Suppose $f$ has another root $x_1 \neq x_0$ with $x_0<x_1$ .Then $f(x_0)=f(x_1)=0$ and by Rolles theorem $\exists$ $c \in (x_0,x_1)$ such that $f'(c)=0$, contradicting to the fact $f'(x)>0$

$f(x)=4x^3+4x-6$

$f(0)=-6$ and $f(-1)=-14$

By IVT, there exists at least one real root, $x\in(-1,0)$ such that $f(x)=0$

Now try to prove by using contradiction.

If not, there exists al least $2$ real roots $x_1,x_2$, such that $f(x_1)=f(x_2)=0$

Since $f(x)$ is differentiable, by using Rolle's Theorem, there exists a number $k\in(x_1,x_2)$ such that $f^{\prime}(k)=0$. But $f^{\prime}(x)=12x^2+4>0\ \forall x\ne0$

Your $f'(x)$ is strictly positive which means your function is strictly increasing.

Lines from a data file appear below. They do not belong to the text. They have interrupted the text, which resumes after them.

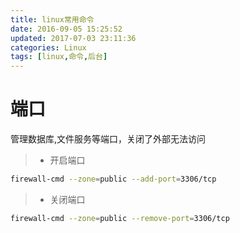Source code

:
 ```yaml
---
title: linux常用命令
date: 2016-09-05 15:25:52
updated: 2017-07-03 23:11:36categories: Linux
tags: [linux,命令,后台]
---
```

# 端口
管理数据库,文件服务等端口，关闭了外部无法访问

>* 开启端口

```bash
firewall-cmd --zone=public --add-port=3306/tcp
```

>* 关闭端口

```bash
firewall-cmd --zone=public --remove-port=3306/tcp
```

A strictly increasing function does not have more than one real root. Because otherwise it is not going to be one-to-one. Simply put, with more than one real root you have to have a turning point somewhere between those roots which makes your function both increasing and decreasing between the roots.